Andre’s Amazon Archive for May 3’rd,2014: James Brown-‘It’s A New Day-Let A Man Come In’

              James Brown would’ve been 81 years old today had he not passed away on Christmas Day of 2006. He lived the life he always had; consistently on the road and performing as best as his body would allow almost until the very end. While its been noted of late that lack of vulnerability has been somewhat overstated in reference to black American men, James symbolized such a concept in reference to his music. Though in terms of losing a son in the early 70’s and other domestic problems in the 1980’s? He was actually quite vulnerable. Music was what liberated him. It took him on a journey to being black and proud,and encouraging millions who admired him to do the same: learn,achieve and get involved. 
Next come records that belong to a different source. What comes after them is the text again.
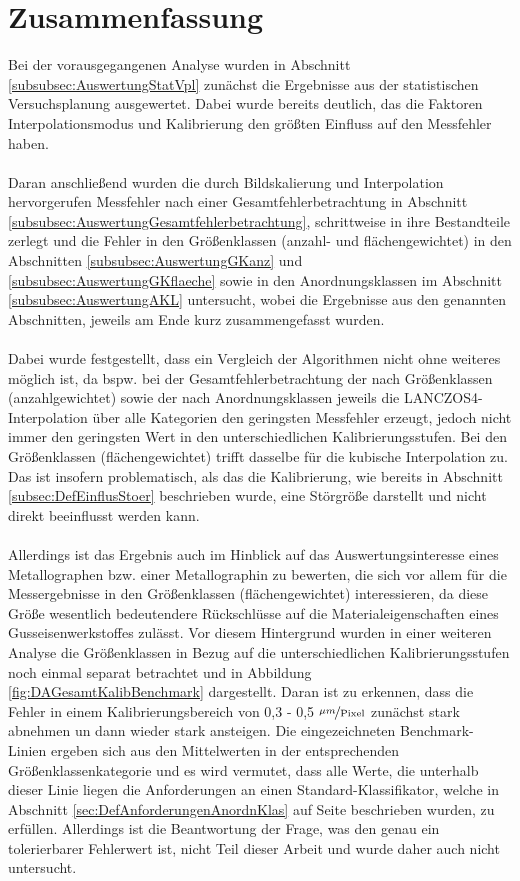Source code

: \documentclass[
fontsize=10pt, 
listof = totoc,
parskip = half	
]{report}
\begin{document}
\section{Zusammenfassung}
\label{sec:Zusammenfassung}
Bei der vorausgegangenen Analyse wurden in Abschnitt \ref{subsubsec:AuswertungStatVpl} zunächst die Ergebnisse aus der statistischen Versuchsplanung ausgewertet. Dabei wurde bereits deutlich, das die Faktoren Interpolationsmodus und Kalibrierung den größten Einfluss auf den Messfehler haben.
\\\\
\noindent Daran anschließend wurden  die durch Bildskalierung und Interpolation hervorgerufen Messfehler nach einer Gesamtfehlerbetrachtung in Abschnitt \ref{subsubsec:AuswertungGesamtfehlerbetrachtung}, schrittweise in ihre Bestandteile zerlegt und die Fehler in den Größenklassen (anzahl- und flächengewichtet) in den Abschnitten \ref{subsubsec:AuswertungGKanz} und \ref{subsubsec:AuswertungGKflaeche} sowie in den Anordnungsklassen im Abschnitt \ref{subsubsec:AuswertungAKL} untersucht, wobei die Ergebnisse aus den genannten Abschnitten, jeweils am Ende kurz zusammengefasst wurden.
\\\\
\noindent Dabei wurde festgestellt, dass ein Vergleich der Algorithmen nicht ohne weiteres möglich ist, da bspw. bei der Gesamtfehlerbetrachtung der nach Größenklassen (anzahlgewichtet) sowie der nach Anordnungsklassen jeweils die LANCZOS4- Interpolation über alle Kategorien den geringsten Messfehler erzeugt, jedoch nicht immer den geringsten Wert in den unterschiedlichen Kalibrierungsstufen. Bei den Größenklassen (flächengewichtet) trifft dasselbe für die kubische Interpolation zu. Das ist insofern problematisch, als das die Kalibrierung, wie bereits in Abschnitt \ref{subsec:DefEinflusStoer} beschrieben wurde, eine Störgröße darstellt und nicht direkt beeinflusst werden kann.
\\\\
Allerdings ist das Ergebnis auch im Hinblick auf das Auswertungsinteresse eines Metallographen bzw. einer Metallographin zu bewerten, die sich vor allem für die Messergebnisse in den Größenklassen (flächengewichtet) interessieren, da diese Größe wesentlich bedeutendere Rückschlüsse auf die Materialeigenschaften eines Gusseisenwerkstoffes zulässt. Vor diesem Hintergrund wurden in einer weiteren Analyse die Größenklassen in Bezug auf die unterschiedlichen Kalibrierungsstufen noch einmal separat betrachtet und in Abbildung \ref{fig:DAGesamtKalibBenchmark} dargestellt. Daran ist zu erkennen, dass die Fehler in einem Kalibrierungsbereich von 0,3 - 0,5 $\nicefrac{\mu m}{\text{Pixel}}$ zunächst stark abnehmen un dann wieder stark ansteigen. Die eingezeichneten Benchmark-Linien ergeben sich aus den Mittelwerten in der entsprechenden Größenklassenkategorie und es wird vermutet, dass alle Werte, die unterhalb dieser Linie liegen die Anforderungen an einen Standard-Klassifikator, welche in Abschnitt \ref{sec:DefAnforderungenAnordnKlas} auf Seite \pageref{sec:DefAnforderungenAnordnKlas} beschrieben wurden, zu erfüllen. Allerdings ist die Beantwortung der Frage, was den genau ein tolerierbarer Fehlerwert ist, nicht Teil dieser Arbeit und wurde daher auch nicht untersucht.
\end{document}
            Viewing James’ vast recorded catalog of music,like the largest collection of albums and singles in popular music history, selecting which albums to purchase depended largely on what little of it is actually in print. Between a couple of vinyl records and CD’s,I dug up a good handful of his records here and there. When I decided to post a review of one these recordings for this weeks blog post,a similar daunting task presented itself. Each of the James Brown albums I have are another link in a chain in terms of the funk genre he innovated. There was even a thought of breaking with tradition and selecting two reviews. Realizing how cumbersome that would be,I checked my reviews of his music and decided to select the following album-which I feel reflects perhaps several important steps in his musical evolution.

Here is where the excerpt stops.